Sam Cabral, president of the IUPA (which is affiliated with the AFL-CIO), was not happy about it.
“In the aftermath of the shooting of Michael Brown in Ferguson and the death of Eric Garner in New York, the International Union of Police Associations withheld comment until facts were known,” wrote its president, Sam Cabral, according to Al Jazeera. “We wish the administration as well as the president of the AFL-CIO had been as thoughtful. I believe that anyone making pronouncements before knowing the facts has an agenda, not a position.”
Two local union affiliates in California urged the AFL-CIO to kick the IUPA out of the federation. That didn’t happen.
In December, Public Integrity reported that IUPA’s charitable arm, which says it raises money to help the families of police officers killed or injured in the line of duty, spends most of its money on telemarketing services. IUPA’s charitable arm also claimed to be supported by several high-profile corporations — claims that Public Integrity in January revealed to be untrue.

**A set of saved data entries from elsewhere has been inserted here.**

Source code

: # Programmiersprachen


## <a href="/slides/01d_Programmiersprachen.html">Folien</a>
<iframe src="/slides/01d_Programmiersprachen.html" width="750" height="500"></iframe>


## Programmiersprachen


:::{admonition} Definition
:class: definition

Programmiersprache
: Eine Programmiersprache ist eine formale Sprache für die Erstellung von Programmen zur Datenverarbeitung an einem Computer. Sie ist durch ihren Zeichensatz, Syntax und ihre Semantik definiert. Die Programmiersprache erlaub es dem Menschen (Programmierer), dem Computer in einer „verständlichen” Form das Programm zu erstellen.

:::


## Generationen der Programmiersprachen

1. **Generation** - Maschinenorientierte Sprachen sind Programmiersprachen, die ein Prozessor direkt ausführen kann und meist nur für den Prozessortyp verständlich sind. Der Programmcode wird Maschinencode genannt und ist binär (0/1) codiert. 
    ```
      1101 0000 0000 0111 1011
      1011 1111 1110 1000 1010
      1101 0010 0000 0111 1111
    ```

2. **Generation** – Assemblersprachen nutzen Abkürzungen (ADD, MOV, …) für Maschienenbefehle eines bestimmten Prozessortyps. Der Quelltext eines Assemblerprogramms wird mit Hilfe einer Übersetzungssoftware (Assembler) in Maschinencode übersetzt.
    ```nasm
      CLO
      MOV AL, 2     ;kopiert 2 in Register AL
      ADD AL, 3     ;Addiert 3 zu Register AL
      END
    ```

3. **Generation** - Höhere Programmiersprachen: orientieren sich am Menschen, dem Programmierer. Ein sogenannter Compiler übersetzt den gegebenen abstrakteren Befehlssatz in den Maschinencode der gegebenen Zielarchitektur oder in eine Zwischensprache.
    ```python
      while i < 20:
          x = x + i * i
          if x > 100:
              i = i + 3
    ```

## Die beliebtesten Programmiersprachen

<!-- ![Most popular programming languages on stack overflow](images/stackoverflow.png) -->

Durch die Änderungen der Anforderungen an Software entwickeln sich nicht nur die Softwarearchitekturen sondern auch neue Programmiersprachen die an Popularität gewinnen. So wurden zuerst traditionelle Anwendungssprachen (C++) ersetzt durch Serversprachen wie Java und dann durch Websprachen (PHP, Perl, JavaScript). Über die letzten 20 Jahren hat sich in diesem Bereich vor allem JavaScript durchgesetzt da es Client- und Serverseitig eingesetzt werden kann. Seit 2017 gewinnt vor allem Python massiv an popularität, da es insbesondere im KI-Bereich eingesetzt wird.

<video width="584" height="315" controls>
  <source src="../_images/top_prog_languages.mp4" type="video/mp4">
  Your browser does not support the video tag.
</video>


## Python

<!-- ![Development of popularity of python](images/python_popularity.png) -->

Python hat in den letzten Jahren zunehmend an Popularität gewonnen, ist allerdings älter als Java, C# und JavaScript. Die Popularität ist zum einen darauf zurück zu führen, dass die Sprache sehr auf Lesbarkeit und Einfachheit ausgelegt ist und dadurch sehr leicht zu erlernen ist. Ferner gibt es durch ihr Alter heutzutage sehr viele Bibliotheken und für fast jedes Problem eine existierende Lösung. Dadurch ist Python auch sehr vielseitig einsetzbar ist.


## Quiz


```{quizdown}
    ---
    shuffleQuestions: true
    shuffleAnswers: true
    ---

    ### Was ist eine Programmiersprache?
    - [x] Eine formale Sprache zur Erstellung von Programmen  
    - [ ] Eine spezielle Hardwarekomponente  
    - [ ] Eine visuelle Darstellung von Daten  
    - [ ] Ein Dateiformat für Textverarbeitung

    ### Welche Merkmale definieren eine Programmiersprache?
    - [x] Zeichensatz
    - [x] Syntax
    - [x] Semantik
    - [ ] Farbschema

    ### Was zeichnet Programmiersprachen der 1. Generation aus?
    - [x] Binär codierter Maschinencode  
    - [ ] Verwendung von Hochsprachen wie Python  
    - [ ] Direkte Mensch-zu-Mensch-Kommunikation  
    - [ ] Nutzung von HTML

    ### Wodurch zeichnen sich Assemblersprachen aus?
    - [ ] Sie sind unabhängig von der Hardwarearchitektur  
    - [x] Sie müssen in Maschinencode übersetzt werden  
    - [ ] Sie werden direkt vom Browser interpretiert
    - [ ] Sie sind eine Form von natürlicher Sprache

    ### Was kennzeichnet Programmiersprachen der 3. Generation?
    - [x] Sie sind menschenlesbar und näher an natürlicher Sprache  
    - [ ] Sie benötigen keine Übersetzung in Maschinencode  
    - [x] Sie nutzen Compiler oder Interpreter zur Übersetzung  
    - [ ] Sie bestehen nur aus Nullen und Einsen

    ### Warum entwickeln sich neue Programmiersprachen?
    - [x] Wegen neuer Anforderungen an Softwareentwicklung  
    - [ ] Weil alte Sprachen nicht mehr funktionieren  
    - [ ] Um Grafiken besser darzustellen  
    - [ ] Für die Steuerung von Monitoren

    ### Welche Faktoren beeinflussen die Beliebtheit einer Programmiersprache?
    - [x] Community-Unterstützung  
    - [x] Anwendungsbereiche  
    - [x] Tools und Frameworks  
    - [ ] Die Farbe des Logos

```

Now, after Floyd’s death, Trumka is careful not to rile up the IUPA, even as he calls for the president of the local police union in Minneapolis to step down. (That union is not affiliated with the AFL-CIO.) And so far, the IUPA has said nothing about Floyd’s death or the officer who killed him.
Public Integrity reached out to the IUPA and other major police unions, such as the Fraternal Order of Police and the Police Benevolent Association. None of them responded.
(Editor’s note: The author of this article is a member of the Washington-Baltimore News Guild, which is affiliated with the Communication Workers of America, a member union of the AFL-CIO.)